Task objective
Which of the lines in the data below contain the string "brackets"? Copy each of them.

Saved entries
________________________

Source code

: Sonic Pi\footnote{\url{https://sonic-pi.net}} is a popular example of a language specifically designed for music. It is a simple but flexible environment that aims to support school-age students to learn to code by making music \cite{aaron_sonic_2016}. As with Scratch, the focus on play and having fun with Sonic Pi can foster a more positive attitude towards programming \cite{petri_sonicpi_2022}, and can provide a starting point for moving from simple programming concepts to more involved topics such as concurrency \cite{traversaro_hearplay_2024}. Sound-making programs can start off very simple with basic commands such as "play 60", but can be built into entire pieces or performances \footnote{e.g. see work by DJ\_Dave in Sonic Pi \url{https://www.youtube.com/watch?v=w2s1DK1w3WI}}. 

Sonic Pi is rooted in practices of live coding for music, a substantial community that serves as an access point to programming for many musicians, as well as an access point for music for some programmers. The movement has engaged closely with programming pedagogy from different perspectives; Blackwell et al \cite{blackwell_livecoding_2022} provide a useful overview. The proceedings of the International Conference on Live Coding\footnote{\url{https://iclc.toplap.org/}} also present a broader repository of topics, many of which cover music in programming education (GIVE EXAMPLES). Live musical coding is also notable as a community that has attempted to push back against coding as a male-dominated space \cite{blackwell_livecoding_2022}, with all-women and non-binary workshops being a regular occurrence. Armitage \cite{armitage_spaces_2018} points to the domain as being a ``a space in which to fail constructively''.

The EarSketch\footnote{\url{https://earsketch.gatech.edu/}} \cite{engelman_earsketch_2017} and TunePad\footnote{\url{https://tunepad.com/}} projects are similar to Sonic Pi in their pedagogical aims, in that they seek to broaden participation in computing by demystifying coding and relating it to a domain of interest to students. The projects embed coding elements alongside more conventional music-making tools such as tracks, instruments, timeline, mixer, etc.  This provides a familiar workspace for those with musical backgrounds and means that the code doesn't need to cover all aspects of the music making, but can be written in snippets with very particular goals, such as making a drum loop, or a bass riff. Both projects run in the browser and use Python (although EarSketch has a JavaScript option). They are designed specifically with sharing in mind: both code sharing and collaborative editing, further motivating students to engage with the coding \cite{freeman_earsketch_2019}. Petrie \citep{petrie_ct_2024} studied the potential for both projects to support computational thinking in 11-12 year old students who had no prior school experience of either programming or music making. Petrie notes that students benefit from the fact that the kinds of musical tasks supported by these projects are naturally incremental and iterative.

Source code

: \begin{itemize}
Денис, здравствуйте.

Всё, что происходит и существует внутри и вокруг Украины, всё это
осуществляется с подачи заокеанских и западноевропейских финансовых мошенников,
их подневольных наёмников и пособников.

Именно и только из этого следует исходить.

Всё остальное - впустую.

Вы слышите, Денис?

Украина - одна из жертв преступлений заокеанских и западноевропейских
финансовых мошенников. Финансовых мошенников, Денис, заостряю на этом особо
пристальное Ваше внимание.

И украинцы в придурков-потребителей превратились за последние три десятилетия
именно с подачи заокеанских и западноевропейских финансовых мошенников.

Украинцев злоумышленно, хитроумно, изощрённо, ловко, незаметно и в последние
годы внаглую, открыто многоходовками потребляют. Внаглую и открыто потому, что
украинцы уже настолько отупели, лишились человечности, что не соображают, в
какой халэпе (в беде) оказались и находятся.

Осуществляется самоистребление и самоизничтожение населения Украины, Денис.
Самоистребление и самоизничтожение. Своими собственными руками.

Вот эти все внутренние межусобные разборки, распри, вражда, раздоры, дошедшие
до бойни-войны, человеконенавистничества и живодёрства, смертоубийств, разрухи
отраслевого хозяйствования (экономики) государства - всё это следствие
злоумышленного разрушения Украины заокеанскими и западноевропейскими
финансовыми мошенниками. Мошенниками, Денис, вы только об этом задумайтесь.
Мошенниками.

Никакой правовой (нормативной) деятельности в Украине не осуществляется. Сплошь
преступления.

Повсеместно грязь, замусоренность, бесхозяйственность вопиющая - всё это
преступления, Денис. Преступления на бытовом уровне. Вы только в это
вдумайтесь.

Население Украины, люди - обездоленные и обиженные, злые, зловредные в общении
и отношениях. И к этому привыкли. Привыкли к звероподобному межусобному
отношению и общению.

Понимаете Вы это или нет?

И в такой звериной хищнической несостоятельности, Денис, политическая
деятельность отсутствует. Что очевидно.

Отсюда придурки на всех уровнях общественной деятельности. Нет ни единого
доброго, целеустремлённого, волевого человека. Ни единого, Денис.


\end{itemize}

________________________

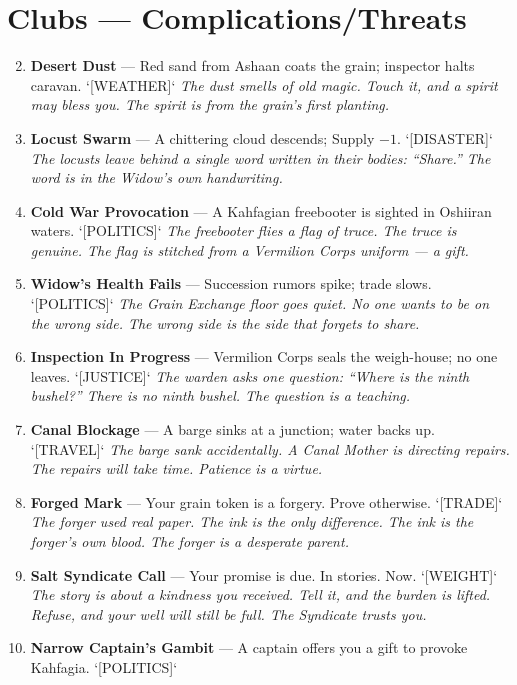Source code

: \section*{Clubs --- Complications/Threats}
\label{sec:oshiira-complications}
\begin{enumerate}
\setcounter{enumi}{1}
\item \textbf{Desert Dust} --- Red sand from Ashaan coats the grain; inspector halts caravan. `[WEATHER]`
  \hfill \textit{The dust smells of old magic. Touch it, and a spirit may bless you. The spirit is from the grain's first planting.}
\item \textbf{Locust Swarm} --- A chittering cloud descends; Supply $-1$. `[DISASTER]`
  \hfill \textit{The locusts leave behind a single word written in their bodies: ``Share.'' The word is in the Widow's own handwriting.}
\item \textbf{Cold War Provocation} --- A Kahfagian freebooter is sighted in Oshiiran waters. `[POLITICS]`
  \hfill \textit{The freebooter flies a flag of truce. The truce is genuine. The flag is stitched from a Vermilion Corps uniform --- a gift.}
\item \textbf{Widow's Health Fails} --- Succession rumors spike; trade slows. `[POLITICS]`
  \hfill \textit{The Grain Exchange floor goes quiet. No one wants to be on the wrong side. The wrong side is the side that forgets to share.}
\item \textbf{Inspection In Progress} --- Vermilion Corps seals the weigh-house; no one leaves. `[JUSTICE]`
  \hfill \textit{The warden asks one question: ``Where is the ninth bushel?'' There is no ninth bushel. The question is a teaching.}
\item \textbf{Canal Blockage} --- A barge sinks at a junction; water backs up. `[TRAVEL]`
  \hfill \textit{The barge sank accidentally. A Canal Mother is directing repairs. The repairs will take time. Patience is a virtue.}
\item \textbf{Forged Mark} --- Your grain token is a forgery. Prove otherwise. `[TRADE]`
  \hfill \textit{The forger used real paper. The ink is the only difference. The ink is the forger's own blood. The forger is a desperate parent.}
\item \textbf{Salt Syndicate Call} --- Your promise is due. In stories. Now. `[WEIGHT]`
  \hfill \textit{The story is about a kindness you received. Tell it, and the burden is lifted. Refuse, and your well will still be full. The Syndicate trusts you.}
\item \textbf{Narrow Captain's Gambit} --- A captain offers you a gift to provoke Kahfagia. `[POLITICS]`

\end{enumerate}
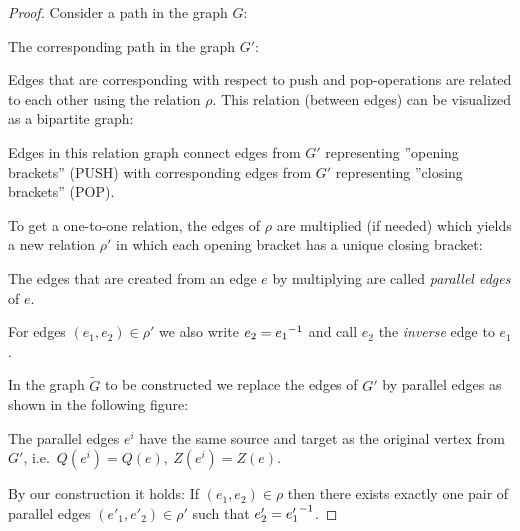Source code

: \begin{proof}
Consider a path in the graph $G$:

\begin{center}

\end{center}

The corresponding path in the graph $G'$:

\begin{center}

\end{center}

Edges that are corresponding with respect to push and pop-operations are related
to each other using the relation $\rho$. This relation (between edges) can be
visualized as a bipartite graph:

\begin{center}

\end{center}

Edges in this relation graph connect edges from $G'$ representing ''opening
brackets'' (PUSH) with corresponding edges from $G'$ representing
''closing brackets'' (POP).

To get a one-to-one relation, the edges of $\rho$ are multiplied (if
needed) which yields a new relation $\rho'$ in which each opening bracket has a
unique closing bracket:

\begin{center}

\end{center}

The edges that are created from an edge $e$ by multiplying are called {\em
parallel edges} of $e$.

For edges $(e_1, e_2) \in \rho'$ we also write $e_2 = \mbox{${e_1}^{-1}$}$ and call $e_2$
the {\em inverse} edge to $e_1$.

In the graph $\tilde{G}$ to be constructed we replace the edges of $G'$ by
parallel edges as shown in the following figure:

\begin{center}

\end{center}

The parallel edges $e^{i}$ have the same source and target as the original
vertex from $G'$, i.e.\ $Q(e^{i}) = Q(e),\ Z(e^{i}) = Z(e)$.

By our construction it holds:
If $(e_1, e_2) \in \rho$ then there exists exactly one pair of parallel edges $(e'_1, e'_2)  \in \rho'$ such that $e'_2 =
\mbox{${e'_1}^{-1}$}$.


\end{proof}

________________________

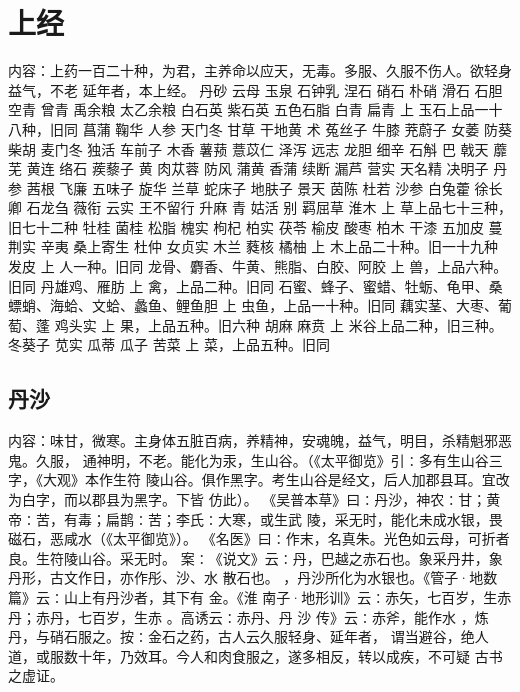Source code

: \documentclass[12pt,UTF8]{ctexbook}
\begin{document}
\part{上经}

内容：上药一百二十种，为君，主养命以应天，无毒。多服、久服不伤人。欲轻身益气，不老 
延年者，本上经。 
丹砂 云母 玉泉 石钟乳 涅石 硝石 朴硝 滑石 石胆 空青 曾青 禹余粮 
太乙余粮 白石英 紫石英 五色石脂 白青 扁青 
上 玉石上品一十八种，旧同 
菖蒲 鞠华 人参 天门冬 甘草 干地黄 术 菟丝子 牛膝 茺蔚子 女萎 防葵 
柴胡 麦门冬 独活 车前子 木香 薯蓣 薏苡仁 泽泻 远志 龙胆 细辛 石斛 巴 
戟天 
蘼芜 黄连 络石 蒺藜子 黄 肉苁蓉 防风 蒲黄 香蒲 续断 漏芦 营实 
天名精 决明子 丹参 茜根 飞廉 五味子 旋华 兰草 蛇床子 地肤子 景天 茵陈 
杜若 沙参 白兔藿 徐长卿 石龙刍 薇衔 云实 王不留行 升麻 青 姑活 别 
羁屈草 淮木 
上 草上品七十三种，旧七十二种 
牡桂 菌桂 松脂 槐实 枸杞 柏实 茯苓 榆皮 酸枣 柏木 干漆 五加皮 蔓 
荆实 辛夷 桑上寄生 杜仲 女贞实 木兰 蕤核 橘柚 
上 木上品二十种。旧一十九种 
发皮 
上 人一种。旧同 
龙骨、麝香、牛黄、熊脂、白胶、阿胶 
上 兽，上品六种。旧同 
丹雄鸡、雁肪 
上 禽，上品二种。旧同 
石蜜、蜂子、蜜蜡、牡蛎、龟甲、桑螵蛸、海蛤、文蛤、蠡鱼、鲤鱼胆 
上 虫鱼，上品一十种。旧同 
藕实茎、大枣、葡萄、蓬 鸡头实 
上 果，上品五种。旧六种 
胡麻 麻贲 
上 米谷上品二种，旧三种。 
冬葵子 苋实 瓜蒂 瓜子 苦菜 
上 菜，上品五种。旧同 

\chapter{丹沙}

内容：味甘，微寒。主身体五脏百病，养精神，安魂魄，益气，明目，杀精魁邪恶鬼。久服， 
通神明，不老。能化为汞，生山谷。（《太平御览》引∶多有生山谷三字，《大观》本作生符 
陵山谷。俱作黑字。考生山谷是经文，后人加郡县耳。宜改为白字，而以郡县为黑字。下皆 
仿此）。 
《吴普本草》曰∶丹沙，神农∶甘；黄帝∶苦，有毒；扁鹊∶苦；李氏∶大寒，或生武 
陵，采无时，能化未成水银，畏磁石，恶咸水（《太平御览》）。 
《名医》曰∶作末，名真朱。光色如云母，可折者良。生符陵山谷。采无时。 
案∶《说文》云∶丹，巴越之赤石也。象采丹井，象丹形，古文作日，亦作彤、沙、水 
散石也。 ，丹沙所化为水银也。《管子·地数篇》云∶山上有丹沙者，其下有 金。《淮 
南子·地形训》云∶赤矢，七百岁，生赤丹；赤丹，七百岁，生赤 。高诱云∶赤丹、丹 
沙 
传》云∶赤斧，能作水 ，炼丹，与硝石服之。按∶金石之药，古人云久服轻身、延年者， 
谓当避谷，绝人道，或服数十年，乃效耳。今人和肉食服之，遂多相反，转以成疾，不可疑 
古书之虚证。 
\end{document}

________________________

Exercise response
brackets'' (PUSH) with corresponding edges from $G'$ representing
''closing brackets'' (POP).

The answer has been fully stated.